“Notebook 4” of the Grundrisse is, perhaps, the one that focus the most on the way capitalist production relies in “transforming labour,” or the ways into which labour is transformed. At the same time, this notebook is also about what some critics have identified as the backbone of capitalism, the general equivalent. Continuing with the way surplus value is produced, Marx states that one of the main ways to approach this is via “developing the nature of surplus value as the equivalent of the absolute or relative labour time mobilized by capital above and beyond necessary labour time” (385). With this, then, surplus value must always be placed in one side of an axis of equivalence. The other side of this axis is meant to be occupied by absolute or relative labour time. With this, then, surplus value appears to be as a mere addition of labour (absolute or relative). The problem with this, is that by force of equivalence, surplus value can only be equal to surplus labour. Since capitalist production presupposes a specific use of machinery by the bourgeoisie, and this use implies “the saving of necessary labour and the creating of surplus labour” (389), then, new capital will always be equal to the old capital plus a fraction of it [the old capital]. Capitalism only works when surplus meets surplus, and consequently, the division of labour is never a necessary attribute that labour comes naturally with: labour suffers an imposition for its division and its eventual conversion into surplus labour.
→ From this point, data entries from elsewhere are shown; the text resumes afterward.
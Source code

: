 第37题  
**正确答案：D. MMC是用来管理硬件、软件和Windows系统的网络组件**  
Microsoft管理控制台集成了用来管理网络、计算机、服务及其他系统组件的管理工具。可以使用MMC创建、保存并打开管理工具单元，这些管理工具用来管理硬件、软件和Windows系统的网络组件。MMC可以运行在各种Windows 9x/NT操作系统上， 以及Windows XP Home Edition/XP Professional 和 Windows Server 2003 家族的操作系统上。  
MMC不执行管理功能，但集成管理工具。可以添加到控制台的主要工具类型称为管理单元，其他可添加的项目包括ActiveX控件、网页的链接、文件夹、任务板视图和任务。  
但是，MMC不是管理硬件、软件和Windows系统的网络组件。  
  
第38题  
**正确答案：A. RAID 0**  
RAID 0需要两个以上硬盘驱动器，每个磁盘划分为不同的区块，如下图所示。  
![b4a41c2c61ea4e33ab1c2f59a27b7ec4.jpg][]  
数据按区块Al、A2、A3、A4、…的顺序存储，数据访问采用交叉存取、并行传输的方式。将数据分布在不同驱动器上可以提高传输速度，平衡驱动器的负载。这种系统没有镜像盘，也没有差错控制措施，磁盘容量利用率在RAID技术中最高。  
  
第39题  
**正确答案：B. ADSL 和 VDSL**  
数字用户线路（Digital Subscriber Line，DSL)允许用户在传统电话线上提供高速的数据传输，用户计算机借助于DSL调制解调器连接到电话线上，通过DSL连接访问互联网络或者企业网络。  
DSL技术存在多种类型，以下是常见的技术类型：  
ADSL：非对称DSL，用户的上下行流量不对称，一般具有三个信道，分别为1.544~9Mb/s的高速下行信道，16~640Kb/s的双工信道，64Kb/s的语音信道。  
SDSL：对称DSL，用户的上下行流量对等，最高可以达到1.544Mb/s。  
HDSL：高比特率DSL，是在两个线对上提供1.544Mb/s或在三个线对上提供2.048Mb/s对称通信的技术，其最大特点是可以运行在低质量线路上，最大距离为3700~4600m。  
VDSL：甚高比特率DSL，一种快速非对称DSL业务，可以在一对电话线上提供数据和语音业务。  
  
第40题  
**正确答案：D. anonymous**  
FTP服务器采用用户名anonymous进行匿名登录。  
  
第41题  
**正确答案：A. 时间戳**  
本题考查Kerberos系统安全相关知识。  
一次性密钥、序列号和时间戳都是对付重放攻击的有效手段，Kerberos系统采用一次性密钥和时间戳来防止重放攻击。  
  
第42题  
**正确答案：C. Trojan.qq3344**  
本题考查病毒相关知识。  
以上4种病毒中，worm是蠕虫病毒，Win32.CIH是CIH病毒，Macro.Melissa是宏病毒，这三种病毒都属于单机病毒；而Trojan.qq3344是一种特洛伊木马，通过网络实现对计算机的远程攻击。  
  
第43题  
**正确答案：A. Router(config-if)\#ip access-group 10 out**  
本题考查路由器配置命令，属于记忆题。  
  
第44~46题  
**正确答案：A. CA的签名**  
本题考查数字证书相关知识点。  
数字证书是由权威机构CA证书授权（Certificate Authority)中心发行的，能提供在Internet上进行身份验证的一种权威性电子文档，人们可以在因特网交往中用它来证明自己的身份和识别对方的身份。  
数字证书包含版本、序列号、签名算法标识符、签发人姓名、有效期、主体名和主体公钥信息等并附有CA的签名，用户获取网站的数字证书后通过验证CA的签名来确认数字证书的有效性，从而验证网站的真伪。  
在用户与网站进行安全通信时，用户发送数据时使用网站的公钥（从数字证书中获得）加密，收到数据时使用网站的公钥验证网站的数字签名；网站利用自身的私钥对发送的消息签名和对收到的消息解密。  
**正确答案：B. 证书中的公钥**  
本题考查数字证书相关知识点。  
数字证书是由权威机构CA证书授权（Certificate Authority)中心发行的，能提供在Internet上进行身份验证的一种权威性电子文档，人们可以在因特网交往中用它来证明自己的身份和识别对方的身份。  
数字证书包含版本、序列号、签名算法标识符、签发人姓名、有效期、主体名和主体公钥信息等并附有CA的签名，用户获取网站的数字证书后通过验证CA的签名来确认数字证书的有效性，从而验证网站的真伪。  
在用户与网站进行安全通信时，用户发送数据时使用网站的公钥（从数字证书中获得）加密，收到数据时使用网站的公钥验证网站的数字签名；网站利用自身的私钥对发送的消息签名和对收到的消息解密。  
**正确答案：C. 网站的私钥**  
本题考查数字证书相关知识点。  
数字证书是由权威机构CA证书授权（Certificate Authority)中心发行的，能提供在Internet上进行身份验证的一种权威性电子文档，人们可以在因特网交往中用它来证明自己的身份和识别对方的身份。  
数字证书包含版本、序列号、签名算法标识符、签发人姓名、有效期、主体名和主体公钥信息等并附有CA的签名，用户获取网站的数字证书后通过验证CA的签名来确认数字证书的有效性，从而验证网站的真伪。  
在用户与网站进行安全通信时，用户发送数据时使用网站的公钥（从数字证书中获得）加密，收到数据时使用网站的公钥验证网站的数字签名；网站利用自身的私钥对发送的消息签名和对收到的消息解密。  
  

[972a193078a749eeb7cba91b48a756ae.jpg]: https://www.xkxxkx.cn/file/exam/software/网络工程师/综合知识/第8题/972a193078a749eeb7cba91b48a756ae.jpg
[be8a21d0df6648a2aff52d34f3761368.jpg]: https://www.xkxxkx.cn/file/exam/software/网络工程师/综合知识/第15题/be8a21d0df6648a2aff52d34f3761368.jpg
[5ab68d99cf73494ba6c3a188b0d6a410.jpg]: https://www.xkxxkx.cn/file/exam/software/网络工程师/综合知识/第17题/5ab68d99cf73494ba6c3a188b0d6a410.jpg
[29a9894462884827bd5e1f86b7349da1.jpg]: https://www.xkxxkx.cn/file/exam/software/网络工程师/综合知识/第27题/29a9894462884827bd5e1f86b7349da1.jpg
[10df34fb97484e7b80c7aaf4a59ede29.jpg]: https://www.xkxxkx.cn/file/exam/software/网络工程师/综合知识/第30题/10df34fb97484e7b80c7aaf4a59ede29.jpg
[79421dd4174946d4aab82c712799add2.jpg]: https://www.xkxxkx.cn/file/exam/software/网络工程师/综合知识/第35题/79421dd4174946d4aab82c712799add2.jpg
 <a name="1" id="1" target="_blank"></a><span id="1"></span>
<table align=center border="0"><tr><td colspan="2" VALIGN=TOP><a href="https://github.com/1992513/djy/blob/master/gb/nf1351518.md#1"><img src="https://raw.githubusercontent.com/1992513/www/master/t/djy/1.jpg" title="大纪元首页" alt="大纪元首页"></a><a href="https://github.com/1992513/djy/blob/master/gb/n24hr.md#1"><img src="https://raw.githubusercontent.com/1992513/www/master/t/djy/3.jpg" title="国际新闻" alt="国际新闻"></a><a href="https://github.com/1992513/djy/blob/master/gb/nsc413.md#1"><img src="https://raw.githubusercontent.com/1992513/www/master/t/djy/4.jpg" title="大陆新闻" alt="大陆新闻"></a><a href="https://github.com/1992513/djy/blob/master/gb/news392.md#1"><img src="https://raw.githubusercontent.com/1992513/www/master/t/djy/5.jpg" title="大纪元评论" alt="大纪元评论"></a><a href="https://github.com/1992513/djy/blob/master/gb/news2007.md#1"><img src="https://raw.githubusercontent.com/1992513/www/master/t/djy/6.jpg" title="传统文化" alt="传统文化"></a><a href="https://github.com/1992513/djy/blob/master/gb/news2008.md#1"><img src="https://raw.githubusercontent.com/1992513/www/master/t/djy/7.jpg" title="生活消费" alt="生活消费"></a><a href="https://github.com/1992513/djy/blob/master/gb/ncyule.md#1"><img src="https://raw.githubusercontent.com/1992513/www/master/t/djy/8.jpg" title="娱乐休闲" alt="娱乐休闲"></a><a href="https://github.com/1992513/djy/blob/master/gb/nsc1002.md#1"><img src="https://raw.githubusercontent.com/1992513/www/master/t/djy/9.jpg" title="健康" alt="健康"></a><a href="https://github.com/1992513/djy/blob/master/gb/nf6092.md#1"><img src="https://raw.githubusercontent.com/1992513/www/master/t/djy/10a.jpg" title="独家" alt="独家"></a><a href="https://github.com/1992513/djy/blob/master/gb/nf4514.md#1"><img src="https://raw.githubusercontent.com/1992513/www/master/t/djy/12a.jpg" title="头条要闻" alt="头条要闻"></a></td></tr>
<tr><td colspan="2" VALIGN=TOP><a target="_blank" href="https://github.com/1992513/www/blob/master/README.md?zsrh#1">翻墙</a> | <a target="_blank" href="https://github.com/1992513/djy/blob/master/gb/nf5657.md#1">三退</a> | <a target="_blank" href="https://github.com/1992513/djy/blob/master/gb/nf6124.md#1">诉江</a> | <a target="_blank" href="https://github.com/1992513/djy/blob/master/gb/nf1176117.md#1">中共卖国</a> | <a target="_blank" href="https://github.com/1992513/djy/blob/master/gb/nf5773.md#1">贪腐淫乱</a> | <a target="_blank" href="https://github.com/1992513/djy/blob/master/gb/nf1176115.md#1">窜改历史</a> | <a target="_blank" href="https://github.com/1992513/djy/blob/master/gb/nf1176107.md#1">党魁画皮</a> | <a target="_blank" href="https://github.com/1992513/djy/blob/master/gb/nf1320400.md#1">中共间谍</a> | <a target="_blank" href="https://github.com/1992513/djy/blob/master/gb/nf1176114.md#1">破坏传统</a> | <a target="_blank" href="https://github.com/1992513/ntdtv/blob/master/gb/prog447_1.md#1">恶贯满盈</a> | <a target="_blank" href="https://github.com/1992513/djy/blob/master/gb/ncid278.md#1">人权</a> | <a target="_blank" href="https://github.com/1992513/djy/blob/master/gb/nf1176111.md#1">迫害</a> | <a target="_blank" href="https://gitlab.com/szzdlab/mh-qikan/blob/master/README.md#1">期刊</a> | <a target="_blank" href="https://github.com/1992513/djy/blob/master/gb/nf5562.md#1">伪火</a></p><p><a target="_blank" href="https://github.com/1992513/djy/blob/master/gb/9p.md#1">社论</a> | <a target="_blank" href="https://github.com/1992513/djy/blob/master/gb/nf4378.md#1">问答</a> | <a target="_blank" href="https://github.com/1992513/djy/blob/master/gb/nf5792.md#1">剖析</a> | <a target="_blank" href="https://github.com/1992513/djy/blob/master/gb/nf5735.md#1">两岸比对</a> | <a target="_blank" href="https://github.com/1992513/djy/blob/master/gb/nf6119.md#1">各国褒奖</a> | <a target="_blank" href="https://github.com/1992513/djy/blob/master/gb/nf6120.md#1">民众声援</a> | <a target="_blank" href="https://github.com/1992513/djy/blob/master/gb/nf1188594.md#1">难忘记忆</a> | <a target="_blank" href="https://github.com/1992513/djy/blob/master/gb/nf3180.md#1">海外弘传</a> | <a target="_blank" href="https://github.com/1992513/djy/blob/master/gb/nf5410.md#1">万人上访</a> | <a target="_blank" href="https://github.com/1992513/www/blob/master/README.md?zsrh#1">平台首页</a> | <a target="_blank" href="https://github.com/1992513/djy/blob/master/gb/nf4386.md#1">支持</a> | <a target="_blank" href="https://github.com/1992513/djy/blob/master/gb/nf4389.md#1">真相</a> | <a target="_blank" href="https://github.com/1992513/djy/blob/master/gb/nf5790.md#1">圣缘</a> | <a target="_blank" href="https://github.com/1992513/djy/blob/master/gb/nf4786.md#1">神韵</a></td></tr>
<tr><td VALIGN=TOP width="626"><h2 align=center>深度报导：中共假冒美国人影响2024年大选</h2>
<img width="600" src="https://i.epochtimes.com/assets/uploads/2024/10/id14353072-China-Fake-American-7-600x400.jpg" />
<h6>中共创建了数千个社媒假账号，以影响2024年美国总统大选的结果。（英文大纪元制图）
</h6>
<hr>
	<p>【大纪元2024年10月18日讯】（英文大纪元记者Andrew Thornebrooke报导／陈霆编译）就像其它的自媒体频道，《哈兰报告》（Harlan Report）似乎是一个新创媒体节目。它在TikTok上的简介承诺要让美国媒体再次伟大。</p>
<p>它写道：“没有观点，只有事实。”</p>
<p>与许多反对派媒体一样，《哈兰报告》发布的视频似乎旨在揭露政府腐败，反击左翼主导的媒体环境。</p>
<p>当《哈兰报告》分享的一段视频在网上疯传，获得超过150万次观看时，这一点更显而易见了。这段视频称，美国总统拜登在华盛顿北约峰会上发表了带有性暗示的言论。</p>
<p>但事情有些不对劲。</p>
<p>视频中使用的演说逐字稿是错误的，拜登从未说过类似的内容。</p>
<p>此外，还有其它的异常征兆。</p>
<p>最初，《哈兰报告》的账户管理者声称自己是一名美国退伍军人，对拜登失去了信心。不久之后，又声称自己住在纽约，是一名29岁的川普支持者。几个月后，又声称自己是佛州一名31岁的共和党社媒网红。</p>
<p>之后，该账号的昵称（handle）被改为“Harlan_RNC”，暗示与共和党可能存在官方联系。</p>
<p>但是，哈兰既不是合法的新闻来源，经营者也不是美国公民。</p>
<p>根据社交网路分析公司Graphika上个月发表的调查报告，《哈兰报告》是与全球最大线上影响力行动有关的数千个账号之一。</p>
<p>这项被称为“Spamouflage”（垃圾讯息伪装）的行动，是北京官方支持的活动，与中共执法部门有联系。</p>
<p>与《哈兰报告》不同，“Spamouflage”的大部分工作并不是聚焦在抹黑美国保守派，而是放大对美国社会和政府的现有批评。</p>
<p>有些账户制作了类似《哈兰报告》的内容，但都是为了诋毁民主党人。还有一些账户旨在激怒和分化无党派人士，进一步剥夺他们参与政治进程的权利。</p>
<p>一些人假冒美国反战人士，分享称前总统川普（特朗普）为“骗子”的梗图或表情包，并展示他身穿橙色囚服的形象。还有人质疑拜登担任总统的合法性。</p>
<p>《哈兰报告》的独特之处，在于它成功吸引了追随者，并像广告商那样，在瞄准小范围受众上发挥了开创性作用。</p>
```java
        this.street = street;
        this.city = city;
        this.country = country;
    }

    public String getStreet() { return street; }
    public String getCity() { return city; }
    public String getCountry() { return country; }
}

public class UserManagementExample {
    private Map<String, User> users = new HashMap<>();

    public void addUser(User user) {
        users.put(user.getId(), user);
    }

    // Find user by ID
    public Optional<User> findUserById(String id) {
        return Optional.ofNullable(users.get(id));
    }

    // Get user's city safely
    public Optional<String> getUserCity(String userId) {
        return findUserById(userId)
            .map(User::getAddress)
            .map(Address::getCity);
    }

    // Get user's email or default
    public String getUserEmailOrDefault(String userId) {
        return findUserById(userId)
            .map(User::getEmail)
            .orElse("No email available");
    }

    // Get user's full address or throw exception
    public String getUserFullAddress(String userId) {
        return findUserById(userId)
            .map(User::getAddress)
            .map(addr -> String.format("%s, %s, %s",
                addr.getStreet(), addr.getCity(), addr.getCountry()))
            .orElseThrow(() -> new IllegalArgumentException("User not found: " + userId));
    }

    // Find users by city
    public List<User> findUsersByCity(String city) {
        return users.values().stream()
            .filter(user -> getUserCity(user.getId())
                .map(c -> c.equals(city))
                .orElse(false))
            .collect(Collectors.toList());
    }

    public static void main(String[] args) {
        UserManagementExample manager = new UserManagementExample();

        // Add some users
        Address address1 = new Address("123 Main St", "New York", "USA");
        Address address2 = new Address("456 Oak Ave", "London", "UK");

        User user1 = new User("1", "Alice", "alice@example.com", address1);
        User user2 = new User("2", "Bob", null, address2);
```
With not much surprise, as in the same Grundrisse it is already mentioned, wealth “is disposable time and nothing more” (397), since the time that can be completely thrown away is already producing surplus in all its forms, value, capital, and labour. At times, it seems that all the exercise and display of mathematical formulas is but trying to depict several forms of disguises, or mystifications, that capitalism requires. We see then that when it is written that “capital, as the positing surplus labour, is equally and in the same moment the positing and the not-positing of necessary labour; it exists only in so far as necessary labour both exists and does not exist” (401), this ambivalent existence of capital, that of being positing and not-positing, or existent and non-existent, is precisely what could be called a disguise, or a mystification. The very fact that capital exists only in the act of being placed in a position of ambivalence tells more about the fact that capital is always acting, performing a role in disguise as it is in the process of becoming something else. Capitalism, then, is a territorialization of becoming.
In “Notebook 4” there is also a topic later developed by Rosa Luxemburg, that of the limits of capitalism. Marx notes that there is a point after the different processes of circulation, production, and consumption have held sway in which capitalism becomes a barrier for itself, and “hence will drive towards its own suspension” (410). This suspension means that capitalism takes a step back only to eventually push forward its drive, to go “beyond [habitual] production” (413). The logic for Marx, then, is not that capital will wait for processes of crisis to expand, as Luxemburg will expand, but that capital in its highest points of development is when it “more appears as barrier to [its own] production —hence also to consumption— besides the other contradictions which make it appear as border some barrier to production and intercourse” (416). The logic is that capitalism, as with its axis of equivalences that only accepts in both sides different, but equalized, forms of surpluses, follows a drive for self-realization that demands “excess [that] it posits surplus labour, then, as the condition of the necessary, and surplus value as the limit of objectified labour, of value as such” (421). The only rule in town is to always demand an equivalence of excess. While it is emphatically mentioned that surplus value presupposes surplus labour, it happens otherwise when Marx explores the notion of “living labour.”
The realization of living labour is stated to be a process that “at the same time [realizes and then adds] the de-realization process of labour. It posits itself objectively, but it posits this, its objectivity, as its own not-being or as the being, of its not-being-of capital” (454). Consequently, it is not surplus value what presupposes surplus labour, and neither the other way around. What presupposes the exchanges and equivalences, the disguises, is living labour. When placed in front of capitalist production, living labour is territorialized (realized) and at the same time deterritorialized (de-realized). The process of deterritorialization of living labour is, by the same token, the process of becoming and of flight off capitalist production. Capitalism relies in something that is alien to it, something that is outside of it, something that carries the possibility of ending the never-ending spiral of accumulation or of repeating it. Living labour is a force of repetition, what haunts the production of surplus value, “the condition and presupposition of the becoming, of the arising, of capital presupposes precisely that it is not yet in being but merely in becoming” (459). Once capitalism has territorialized that becoming then the worker is negated from its products. But perhaps before it was different.
As “Notebook 4” closes, Marx elaborates on different modes of production that did not require the disposition of the worker’s labour and its product to guarantee social existence. Perhaps this part is the one that most strongly influenced further explorations on what communism could be. At the same time, one might wonder if the exploration of these past commons (common land, labour, time, etc.) should not necessarily be the core of the search for the commons. That is, perhaps, the commons are already outside of the past, outside of history, repeating in many different ways, all the time always becoming.